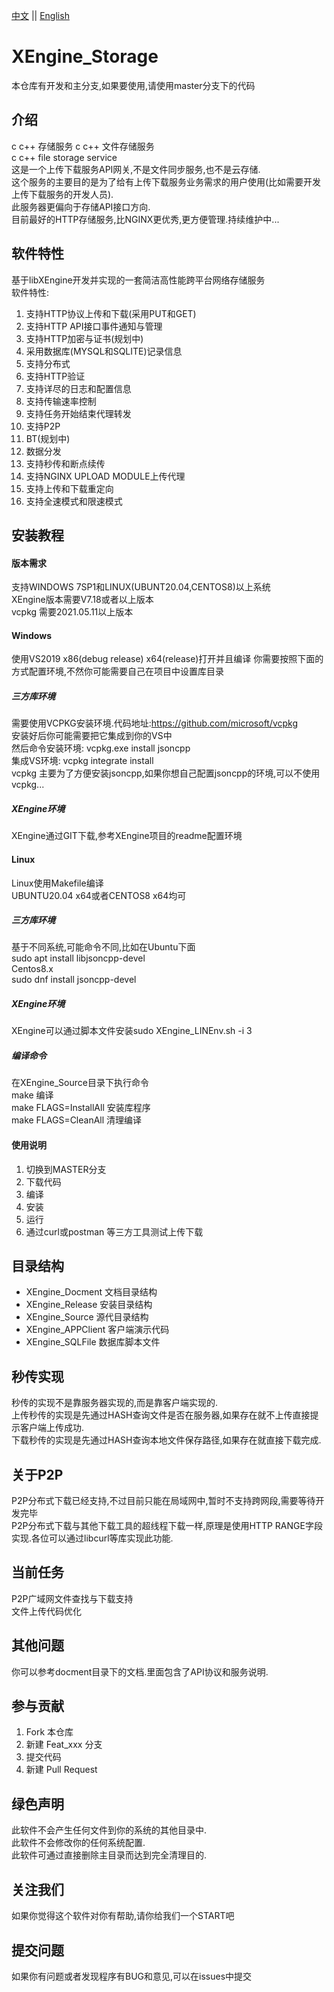 [中文](README.md) ||  [English](README.en.md)  
# XEngine_Storage
本仓库有开发和主分支,如果要使用,请使用master分支下的代码  

## 介绍
c c++ 存储服务 c c++ 文件存储服务  
c c++ file storage service  
这是一个上传下载服务API网关,不是文件同步服务,也不是云存储.  
这个服务的主要目的是为了给有上传下载服务业务需求的用户使用(比如需要开发上传下载服务的开发人员).  
此服务器更偏向于存储API接口方向.  
目前最好的HTTP存储服务,比NGINX更优秀,更方便管理.持续维护中...  

## 软件特性
基于libXEngine开发并实现的一套简洁高性能跨平台网络存储服务  
软件特性:  
1. 支持HTTP协议上传和下载(采用PUT和GET)  
2. 支持HTTP API接口事件通知与管理  
3. 支持HTTP加密与证书(规划中)  
4. 采用数据库(MYSQL和SQLITE)记录信息  
5. 支持分布式  
6. 支持HTTP验证  
7. 支持详尽的日志和配置信息  
8. 支持传输速率控制
9. 支持任务开始结束代理转发  
10. 支持P2P  
11. BT(规划中)  
12. 数据分发  
13. 支持秒传和断点续传  
14. 支持NGINX UPLOAD MODULE上传代理  
15. 支持上传和下载重定向  
16. 支持全速模式和限速模式

## 安装教程

#### 版本需求
支持WINDOWS 7SP1和LINUX(UBUNT20.04,CENTOS8)以上系统  
XEngine版本需要V7.18或者以上版本  
vcpkg 需要2021.05.11以上版本  

#### Windows
使用VS2019 x86(debug release) x64(release)打开并且编译
你需要按照下面的方式配置环境,不然你可能需要自己在项目中设置库目录
##### 三方库环境
需要使用VCPKG安装环境.代码地址:https://github.com/microsoft/vcpkg  
安装好后你可能需要把它集成到你的VS中  
然后命令安装环境: vcpkg.exe install jsoncpp   
集成VS环境: vcpkg integrate install  
vcpkg 主要为了方便安装jsoncpp,如果你想自己配置jsoncpp的环境,可以不使用vcpkg...  

##### XEngine环境
XEngine通过GIT下载,参考XEngine项目的readme配置环境  

#### Linux
Linux使用Makefile编译  
UBUNTU20.04 x64或者CENTOS8 x64均可  

##### 三方库环境
基于不同系统,可能命令不同,比如在Ubuntu下面  
sudo apt install libjsoncpp-devel  
Centos8.x  
sudo dnf install jsoncpp-devel  

##### XEngine环境
XEngine可以通过脚本文件安装sudo XEngine_LINEnv.sh -i 3
##### 编译命令
在XEngine_Source目录下执行命令  
make 编译  
make FLAGS=InstallAll 安装库程序  
make FLAGS=CleanAll 清理编译  

#### 使用说明

1.  切换到MASTER分支
2.  下载代码
3.  编译
4.  安装
5.  运行
6.  通过curl或postman 等三方工具测试上传下载

## 目录结构
- XEngine_Docment    文档目录结构  
- XEngine_Release    安装目录结构  
- XEngine_Source     源代目录结构  
- XEngine_APPClient  客户端演示代码  
- XEngine_SQLFile    数据库脚本文件
  

## 秒传实现  
秒传的实现不是靠服务器实现的,而是靠客户端实现的.  
上传秒传的实现是先通过HASH查询文件是否在服务器,如果存在就不上传直接提示客户端上传成功.  
下载秒传的实现是先通过HASH查询本地文件保存路径,如果存在就直接下载完成.  

## 关于P2P
P2P分布式下载已经支持,不过目前只能在局域网中,暂时不支持跨网段,需要等待开发完毕  
P2P分布式下载与其他下载工具的超线程下载一样,原理是使用HTTP RANGE字段实现.各位可以通过libcurl等库实现此功能.  

## 当前任务
P2P广域网文件查找与下载支持  
文件上传代码优化  

## 其他问题  
你可以参考docment目录下的文档.里面包含了API协议和服务说明.

## 参与贡献

1.  Fork 本仓库
2.  新建 Feat_xxx 分支
3.  提交代码
4.  新建 Pull Request  

## 绿色声明
此软件不会产生任何文件到你的系统的其他目录中.  
此软件不会修改你的任何系统配置.  
此软件可通过直接删除主目录而达到完全清理目的.  

## 关注我们
如果你觉得这个软件对你有帮助,请你给我们一个START吧

## 提交问题

如果你有问题或者发现程序有BUG和意见,可以在issues中提交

▬▬▬▬▬▬

Brief: Exact copy, no images: rewrite the entire listing above.

Exercise answer:
 [中文](README.md) ||  [English](README.en.md)  
# XEngine_Storage
本仓库有开发和主分支,如果要使用,请使用master分支下的代码  

## 介绍
c c++ 存储服务 c c++ 文件存储服务  
c c++ file storage service  
这是一个上传下载服务API网关,不是文件同步服务,也不是云存储.  
这个服务的主要目的是为了给有上传下载服务业务需求的用户使用(比如需要开发上传下载服务的开发人员).  
此服务器更偏向于存储API接口方向.  
目前最好的HTTP存储服务,比NGINX更优秀,更方便管理.持续维护中...  

## 软件特性
基于libXEngine开发并实现的一套简洁高性能跨平台网络存储服务  
软件特性:  
1. 支持HTTP协议上传和下载(采用PUT和GET)  
2. 支持HTTP API接口事件通知与管理  
3. 支持HTTP加密与证书(规划中)  
4. 采用数据库(MYSQL和SQLITE)记录信息  
5. 支持分布式  
6. 支持HTTP验证  
7. 支持详尽的日志和配置信息  
8. 支持传输速率控制
9. 支持任务开始结束代理转发  
10. 支持P2P  
11. BT(规划中)  
12. 数据分发  
13. 支持秒传和断点续传  
14. 支持NGINX UPLOAD MODULE上传代理  
15. 支持上传和下载重定向  
16. 支持全速模式和限速模式

## 安装教程

#### 版本需求
支持WINDOWS 7SP1和LINUX(UBUNT20.04,CENTOS8)以上系统  
XEngine版本需要V7.18或者以上版本  
vcpkg 需要2021.05.11以上版本  

#### Windows
使用VS2019 x86(debug release) x64(release)打开并且编译
你需要按照下面的方式配置环境,不然你可能需要自己在项目中设置库目录
##### 三方库环境
需要使用VCPKG安装环境.代码地址:https://github.com/microsoft/vcpkg  
安装好后你可能需要把它集成到你的VS中  
然后命令安装环境: vcpkg.exe install jsoncpp   
集成VS环境: vcpkg integrate install  
vcpkg 主要为了方便安装jsoncpp,如果你想自己配置jsoncpp的环境,可以不使用vcpkg...  

##### XEngine环境
XEngine通过GIT下载,参考XEngine项目的readme配置环境  

#### Linux
Linux使用Makefile编译  
UBUNTU20.04 x64或者CENTOS8 x64均可  

##### 三方库环境
基于不同系统,可能命令不同,比如在Ubuntu下面  
sudo apt install libjsoncpp-devel  
Centos8.x  
sudo dnf install jsoncpp-devel  

##### XEngine环境
XEngine可以通过脚本文件安装sudo XEngine_LINEnv.sh -i 3
##### 编译命令
在XEngine_Source目录下执行命令  
make 编译  
make FLAGS=InstallAll 安装库程序  
make FLAGS=CleanAll 清理编译  

#### 使用说明

1.  切换到MASTER分支
2.  下载代码
3.  编译
4.  安装
5.  运行
6.  通过curl或postman 等三方工具测试上传下载

## 目录结构
- XEngine_Docment    文档目录结构  
- XEngine_Release    安装目录结构  
- XEngine_Source     源代目录结构  
- XEngine_APPClient  客户端演示代码  
- XEngine_SQLFile    数据库脚本文件
  

## 秒传实现  
秒传的实现不是靠服务器实现的,而是靠客户端实现的.  
上传秒传的实现是先通过HASH查询文件是否在服务器,如果存在就不上传直接提示客户端上传成功.  
下载秒传的实现是先通过HASH查询本地文件保存路径,如果存在就直接下载完成.  

## 关于P2P
P2P分布式下载已经支持,不过目前只能在局域网中,暂时不支持跨网段,需要等待开发完毕  
P2P分布式下载与其他下载工具的超线程下载一样,原理是使用HTTP RANGE字段实现.各位可以通过libcurl等库实现此功能.  

## 当前任务
P2P广域网文件查找与下载支持  
文件上传代码优化  

## 其他问题  
你可以参考docment目录下的文档.里面包含了API协议和服务说明.

## 参与贡献

1.  Fork 本仓库
2.  新建 Feat_xxx 分支
3.  提交代码
4.  新建 Pull Request  

## 绿色声明
此软件不会产生任何文件到你的系统的其他目录中.  
此软件不会修改你的任何系统配置.  
此软件可通过直接删除主目录而达到完全清理目的.  

## 关注我们
如果你觉得这个软件对你有帮助,请你给我们一个START吧

## 提交问题

如果你有问题或者发现程序有BUG和意见,可以在issues中提交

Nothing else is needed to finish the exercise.